NTFR 2008/1627 - (Fiscale) flexibiliteit voor ondernemers gezocht

NTFR 2008/1627 - (Fiscale) flexibiliteit voor ondernemers gezocht

mdSM
mr. dr. S.J. Mol-Ververmr.dr. S.J. Mol-Verver is verbonden aan de faculteit der rechtsgeleerdheid van de Universiteit van Amsterdam, het Amsterdam Centre for Tax Law allsmede aan Loyens&Loeff N.V.
Bijgewerkt tot 28 augustus 2008

Op 14 april jl. gaf staatssecretaris De Jager een gastcollege waarin hij zijn toekomstplannen ontvouwde m.b.t. de Wet schenk- en erfbelasting. Deze Opinie gaat niet over deze laatste moderniseringsplannen, maar wel over een opmerking die hij tijdens dit gastcollege plaatste. De herziening van de Successiewet vormt naar zijn zeggen het sluitstuk van de grootscheepse moderniseringsoperatie die met de invoering van de Wet IB 2001 is gestart.1 Hiermee lijkt de weg voorlopig dus afgesneden voor (overige) omvangrijke aanpassingen in de belastingwetgeving. In deze Opinie zou ik desondanks willen pleiten voor een debat en nader onderzoek naar de wenselijkheid van een fundamentele herziening van de winstbelasting. Centraal punt in deze discussie zou naar mijn mening het gebrek aan rechtsvormneutraliteit moeten zijn.

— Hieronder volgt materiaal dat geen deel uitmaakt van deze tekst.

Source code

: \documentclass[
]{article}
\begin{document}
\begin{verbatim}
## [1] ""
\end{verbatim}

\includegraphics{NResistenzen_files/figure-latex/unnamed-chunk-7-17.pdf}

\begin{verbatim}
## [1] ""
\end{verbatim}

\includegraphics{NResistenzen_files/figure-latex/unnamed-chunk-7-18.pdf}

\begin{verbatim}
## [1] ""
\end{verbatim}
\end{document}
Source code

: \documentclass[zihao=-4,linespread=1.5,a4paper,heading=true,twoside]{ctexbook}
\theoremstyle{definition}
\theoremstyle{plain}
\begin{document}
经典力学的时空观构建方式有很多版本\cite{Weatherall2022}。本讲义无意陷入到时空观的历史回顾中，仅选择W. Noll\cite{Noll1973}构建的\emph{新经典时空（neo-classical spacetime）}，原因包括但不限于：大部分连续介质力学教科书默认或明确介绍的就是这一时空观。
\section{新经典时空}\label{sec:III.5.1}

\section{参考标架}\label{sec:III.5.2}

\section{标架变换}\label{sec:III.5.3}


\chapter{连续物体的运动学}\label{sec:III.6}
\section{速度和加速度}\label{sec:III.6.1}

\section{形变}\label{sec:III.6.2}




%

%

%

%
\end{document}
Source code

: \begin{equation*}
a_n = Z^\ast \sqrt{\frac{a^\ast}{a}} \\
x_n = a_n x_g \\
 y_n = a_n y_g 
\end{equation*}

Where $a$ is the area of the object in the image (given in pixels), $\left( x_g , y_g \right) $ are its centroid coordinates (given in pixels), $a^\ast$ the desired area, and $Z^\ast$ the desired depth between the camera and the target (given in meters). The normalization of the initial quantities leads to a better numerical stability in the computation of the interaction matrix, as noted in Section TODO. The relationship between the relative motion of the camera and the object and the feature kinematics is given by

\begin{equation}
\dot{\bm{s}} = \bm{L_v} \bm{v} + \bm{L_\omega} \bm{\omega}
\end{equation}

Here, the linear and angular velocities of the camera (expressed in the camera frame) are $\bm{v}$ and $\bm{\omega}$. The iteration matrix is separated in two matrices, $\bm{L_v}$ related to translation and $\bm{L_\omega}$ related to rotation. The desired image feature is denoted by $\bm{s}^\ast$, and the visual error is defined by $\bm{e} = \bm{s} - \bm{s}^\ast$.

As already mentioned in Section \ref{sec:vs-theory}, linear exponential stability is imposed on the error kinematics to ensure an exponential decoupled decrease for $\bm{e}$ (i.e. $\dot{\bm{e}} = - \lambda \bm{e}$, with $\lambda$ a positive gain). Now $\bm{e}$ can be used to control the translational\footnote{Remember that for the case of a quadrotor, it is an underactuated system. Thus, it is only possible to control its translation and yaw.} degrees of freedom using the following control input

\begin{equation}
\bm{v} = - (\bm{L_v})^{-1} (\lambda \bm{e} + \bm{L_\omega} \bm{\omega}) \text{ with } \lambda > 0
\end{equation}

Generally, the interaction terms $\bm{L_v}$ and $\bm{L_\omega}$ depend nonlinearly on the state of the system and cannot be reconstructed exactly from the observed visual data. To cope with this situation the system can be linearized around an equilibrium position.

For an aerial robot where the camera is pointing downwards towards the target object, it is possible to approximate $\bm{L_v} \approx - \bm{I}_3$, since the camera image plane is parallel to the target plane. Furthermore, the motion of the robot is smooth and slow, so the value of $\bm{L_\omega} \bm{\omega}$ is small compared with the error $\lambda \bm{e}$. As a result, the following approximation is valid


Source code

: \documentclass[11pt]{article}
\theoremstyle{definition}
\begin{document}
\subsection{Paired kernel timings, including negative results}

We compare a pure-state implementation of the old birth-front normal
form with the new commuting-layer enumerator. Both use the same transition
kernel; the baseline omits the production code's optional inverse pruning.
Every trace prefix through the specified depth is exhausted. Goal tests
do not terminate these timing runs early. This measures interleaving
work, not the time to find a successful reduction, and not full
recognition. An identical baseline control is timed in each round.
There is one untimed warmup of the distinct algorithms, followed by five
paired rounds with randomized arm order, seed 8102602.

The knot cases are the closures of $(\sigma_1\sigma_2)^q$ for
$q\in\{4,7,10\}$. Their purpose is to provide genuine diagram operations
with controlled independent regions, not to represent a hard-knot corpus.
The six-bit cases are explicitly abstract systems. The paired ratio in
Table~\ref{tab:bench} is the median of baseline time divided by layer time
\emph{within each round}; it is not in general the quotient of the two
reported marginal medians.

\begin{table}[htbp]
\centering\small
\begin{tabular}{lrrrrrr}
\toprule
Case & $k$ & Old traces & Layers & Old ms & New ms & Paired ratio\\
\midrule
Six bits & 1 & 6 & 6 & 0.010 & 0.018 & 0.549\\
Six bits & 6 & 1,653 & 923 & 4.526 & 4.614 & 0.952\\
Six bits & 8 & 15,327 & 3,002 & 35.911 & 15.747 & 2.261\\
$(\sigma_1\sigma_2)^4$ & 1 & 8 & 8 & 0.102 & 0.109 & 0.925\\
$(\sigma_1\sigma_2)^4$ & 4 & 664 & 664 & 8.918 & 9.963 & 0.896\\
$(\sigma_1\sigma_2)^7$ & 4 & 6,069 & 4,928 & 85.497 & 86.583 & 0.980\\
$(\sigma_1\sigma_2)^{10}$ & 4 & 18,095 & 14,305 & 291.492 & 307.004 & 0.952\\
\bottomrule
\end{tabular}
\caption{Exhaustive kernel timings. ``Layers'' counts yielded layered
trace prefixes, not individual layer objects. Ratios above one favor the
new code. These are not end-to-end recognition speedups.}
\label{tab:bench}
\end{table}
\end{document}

Kort gesteld wordt de huidige fiscaal ongelijke behandeling van ondernemingswinsten veroorzaakt door het naast elkaar bestaan van een tweetal heffingssystemen. Box 1 van de Wet IB 2001 voor particuliere ondernemingen en de Wet VPB 1969 voor lichamen. Welk heffingstelsel in een concrete situatie van toepassing is, wordt bepaald door de rechtsvorm van de onderneming.

In mijn onlangs verschenen proefschrift2 heb ik de vraag of het huidige gemis aan rechtsvormneutraliteit onwenselijke gevolgen veroorzaakt en aanpassing van de fiscale wetgeving wenselijk is, bevestigend beantwoord. Voor een overzicht van mijn argumenten verwijs ik naar mijn proefschrift. Op deze plek volsta ik met het volgende voorbeeld.

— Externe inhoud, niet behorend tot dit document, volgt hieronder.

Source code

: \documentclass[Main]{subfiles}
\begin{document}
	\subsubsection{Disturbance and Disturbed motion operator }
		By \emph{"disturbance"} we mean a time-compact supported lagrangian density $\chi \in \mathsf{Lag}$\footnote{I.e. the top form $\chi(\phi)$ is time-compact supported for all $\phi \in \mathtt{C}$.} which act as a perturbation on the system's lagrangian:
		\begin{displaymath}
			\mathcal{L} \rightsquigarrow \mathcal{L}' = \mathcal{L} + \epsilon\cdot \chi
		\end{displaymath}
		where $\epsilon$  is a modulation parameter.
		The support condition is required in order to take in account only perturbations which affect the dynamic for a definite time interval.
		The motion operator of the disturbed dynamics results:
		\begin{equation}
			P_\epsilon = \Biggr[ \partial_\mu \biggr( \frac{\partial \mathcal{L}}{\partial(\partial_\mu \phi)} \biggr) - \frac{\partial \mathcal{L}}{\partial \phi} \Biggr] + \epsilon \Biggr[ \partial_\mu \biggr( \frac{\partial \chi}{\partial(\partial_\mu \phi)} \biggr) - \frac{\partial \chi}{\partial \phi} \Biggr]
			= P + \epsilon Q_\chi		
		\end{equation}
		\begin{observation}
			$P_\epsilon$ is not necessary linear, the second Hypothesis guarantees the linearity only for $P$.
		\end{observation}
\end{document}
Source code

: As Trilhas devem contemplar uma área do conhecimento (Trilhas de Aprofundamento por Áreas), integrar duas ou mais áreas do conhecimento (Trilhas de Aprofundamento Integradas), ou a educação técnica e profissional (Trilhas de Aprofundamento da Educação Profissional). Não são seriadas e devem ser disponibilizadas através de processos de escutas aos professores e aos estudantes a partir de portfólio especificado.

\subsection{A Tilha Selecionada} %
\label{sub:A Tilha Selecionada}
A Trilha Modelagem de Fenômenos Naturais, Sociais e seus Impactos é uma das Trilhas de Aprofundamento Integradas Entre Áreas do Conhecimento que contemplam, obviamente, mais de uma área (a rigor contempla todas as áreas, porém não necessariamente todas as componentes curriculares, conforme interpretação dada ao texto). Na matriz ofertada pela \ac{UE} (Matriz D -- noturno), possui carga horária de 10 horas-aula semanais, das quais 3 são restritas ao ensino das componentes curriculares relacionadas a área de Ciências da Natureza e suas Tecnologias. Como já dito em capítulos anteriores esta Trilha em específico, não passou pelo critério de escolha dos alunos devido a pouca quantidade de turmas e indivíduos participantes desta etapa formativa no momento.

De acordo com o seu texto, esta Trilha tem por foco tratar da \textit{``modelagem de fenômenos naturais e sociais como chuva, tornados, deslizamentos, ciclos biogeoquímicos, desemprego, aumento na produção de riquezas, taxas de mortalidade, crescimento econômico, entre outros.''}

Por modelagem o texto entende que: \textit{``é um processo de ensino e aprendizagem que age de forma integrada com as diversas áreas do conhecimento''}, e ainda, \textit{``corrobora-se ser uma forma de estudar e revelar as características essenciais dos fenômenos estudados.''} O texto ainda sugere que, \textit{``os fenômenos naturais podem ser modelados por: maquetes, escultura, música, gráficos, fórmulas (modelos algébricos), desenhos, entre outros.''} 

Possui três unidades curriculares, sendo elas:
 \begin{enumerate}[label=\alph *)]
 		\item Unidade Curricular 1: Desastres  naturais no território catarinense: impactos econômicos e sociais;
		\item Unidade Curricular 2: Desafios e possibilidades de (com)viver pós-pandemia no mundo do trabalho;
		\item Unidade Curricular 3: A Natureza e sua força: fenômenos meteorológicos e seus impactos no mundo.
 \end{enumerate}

Wenselijkheid van een rechtsvormneutraal winstbelastingstelsel, een voorbeeld

Op dit moment wordt door de civiele wetgever hard gewerkt aan een grootscheepse aanpassing van het ondernemingsrecht. Belangrijke initiatieven in dit verband zijn; de flexibilisering van het bv-recht alsmede de op handen zijnde invoering van Titel 7.13 (personenvennootschappen) van het Burgerlijk Wetboek3.

Wat dit laatste wetsontwerp betreft is inmiddels duidelijk dat de fiscale bewindsman minder wijzigingen voorstelt dan zijn civiele collega. Zo is voorgesteld om voor openbare vennootschappen mét rechtspersoonlijkheid de fiscale transparantie te blijven hanteren voor onder meer de vennootschapsbelasting en inkomstenbelasting. 45

Ik zie hier een gemiste kans. Uit de memorie van toelichting bij de Wet tot vaststelling van Titel 7.13 BW, volgt dat wordt beoogd ‘op korte termijn een moderne en flexibele wettelijke regeling van de personenvennootschappen’ tot stand te brengen. Deze flexibiliteit wordt onder meer gewaarborgd door de mogelijkheid om als openbare vennootschap (hierna ov(r)) rechtspersoonlijkheid te krijgen, maar deze ook weer vrij eenvoudig te kunnen opgeven dan wel de ovr om te zetten in een bv.6

De door de wetgever gezochte flexibiliteit wordt naar mijn mening door de bestaande fiscale regelgeving gedeeltelijk doorkruist. Immers, omzetting van een ovr met natuurlijke personen als vennoten in een bv, impliceert een wijziging van belastingregime. Het box 1-stelsel wordt ingeruild voor het gecombineerde VPB-ab-stelsel met alle fiscale omzettingsperikelen van dien. Inmiddels is duidelijk geworden dat een dergelijke omzetting fiscaal geruisloos kan plaatsvinden door een beroep te doen op art. 3.65 Wet IB 2001.7 Hiervoor dient de belastingplichtige echter wel een administratieve procedure te doorlopen en tevens aan een aantal standaardvoorwaarden te voldoen, hetgeen de beoogde flexibiliteit in rechtsvormkeuze mijns inziens niet ten goede komt.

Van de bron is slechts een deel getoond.